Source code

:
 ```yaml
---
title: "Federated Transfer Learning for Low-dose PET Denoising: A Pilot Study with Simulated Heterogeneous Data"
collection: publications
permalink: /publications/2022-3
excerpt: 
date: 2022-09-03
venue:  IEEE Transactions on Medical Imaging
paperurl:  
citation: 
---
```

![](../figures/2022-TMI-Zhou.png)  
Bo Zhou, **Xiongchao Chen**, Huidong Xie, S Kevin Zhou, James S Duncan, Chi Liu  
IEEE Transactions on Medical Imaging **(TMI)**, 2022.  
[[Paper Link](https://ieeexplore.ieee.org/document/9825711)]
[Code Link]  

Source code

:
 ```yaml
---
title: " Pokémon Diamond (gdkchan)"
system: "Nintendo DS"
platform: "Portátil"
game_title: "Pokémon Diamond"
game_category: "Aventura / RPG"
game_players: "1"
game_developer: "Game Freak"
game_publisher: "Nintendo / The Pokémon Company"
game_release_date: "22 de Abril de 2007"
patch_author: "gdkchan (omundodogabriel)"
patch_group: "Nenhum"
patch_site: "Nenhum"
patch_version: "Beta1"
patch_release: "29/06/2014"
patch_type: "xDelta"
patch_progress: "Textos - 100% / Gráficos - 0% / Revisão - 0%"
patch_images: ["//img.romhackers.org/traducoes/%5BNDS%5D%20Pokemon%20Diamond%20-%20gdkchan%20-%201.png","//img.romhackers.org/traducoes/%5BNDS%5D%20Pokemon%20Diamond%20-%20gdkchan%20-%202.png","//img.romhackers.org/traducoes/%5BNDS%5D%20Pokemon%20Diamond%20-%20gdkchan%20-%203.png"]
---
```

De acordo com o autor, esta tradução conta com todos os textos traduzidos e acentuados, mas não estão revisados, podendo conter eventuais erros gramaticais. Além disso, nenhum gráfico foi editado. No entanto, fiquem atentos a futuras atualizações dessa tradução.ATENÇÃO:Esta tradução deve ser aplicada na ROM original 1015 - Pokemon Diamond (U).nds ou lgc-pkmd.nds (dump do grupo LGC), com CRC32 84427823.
--
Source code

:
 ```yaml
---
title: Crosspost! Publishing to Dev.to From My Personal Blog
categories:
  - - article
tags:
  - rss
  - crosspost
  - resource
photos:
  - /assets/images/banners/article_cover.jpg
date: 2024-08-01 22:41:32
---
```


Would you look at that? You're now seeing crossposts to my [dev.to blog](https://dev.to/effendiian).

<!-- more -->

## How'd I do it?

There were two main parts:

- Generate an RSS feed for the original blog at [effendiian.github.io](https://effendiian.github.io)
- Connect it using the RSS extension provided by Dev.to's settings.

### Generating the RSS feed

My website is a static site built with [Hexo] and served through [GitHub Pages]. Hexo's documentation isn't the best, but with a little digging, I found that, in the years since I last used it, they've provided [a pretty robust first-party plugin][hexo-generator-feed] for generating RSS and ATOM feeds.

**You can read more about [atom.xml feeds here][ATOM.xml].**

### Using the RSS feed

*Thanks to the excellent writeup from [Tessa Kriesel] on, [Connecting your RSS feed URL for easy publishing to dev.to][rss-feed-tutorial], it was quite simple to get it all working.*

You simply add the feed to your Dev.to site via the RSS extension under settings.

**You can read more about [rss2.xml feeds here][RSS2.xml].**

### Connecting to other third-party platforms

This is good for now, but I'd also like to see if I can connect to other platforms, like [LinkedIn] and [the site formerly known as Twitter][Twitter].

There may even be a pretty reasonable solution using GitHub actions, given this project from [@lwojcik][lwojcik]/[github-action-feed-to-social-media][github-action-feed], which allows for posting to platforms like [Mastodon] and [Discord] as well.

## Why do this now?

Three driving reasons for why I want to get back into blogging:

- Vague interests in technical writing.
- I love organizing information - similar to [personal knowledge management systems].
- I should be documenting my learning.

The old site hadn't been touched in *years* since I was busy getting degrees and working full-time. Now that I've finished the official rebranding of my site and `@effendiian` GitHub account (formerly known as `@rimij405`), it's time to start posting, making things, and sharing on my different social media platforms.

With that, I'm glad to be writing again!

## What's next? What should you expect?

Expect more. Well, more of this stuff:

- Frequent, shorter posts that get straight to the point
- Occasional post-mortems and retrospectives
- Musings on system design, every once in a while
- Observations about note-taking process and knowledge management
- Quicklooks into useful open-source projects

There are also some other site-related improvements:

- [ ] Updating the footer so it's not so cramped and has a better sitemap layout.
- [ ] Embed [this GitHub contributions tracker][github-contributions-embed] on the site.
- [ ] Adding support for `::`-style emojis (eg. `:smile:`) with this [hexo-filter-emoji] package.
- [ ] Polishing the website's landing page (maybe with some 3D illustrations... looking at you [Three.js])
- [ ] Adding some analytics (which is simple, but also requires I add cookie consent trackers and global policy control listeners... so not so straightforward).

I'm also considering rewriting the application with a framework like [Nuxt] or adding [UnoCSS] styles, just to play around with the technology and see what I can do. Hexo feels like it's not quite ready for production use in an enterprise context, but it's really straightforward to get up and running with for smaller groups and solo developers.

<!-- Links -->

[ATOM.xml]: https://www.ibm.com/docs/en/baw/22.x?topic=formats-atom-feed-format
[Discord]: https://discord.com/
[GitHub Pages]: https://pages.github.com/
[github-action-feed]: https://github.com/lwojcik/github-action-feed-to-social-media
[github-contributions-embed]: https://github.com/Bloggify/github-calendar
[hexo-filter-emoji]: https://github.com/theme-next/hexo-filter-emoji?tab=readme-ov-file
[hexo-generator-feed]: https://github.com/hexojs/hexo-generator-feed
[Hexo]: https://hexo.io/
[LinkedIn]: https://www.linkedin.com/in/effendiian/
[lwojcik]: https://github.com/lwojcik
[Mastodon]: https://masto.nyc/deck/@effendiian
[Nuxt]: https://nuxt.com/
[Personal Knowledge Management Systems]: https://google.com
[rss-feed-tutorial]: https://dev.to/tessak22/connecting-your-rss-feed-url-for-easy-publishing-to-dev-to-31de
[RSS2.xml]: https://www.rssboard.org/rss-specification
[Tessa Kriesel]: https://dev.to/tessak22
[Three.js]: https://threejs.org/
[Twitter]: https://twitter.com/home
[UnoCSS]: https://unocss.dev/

Exercise prompt: Taking the entries above, write out exactly the lines starting with the line containing "- [ ] Embed" and going on through the line containing "- [ ] Polishing", both included, and nothing else.

The answer:
- [ ] Embed [this GitHub contributions tracker][github-contributions-embed] on the site.
- [ ] Adding support for `::`-style emojis (eg. `:smile:`) with this [hexo-filter-emoji] package.
- [ ] Polishing the website's landing page (maybe with some 3D illustrations... looking at you [Three.js])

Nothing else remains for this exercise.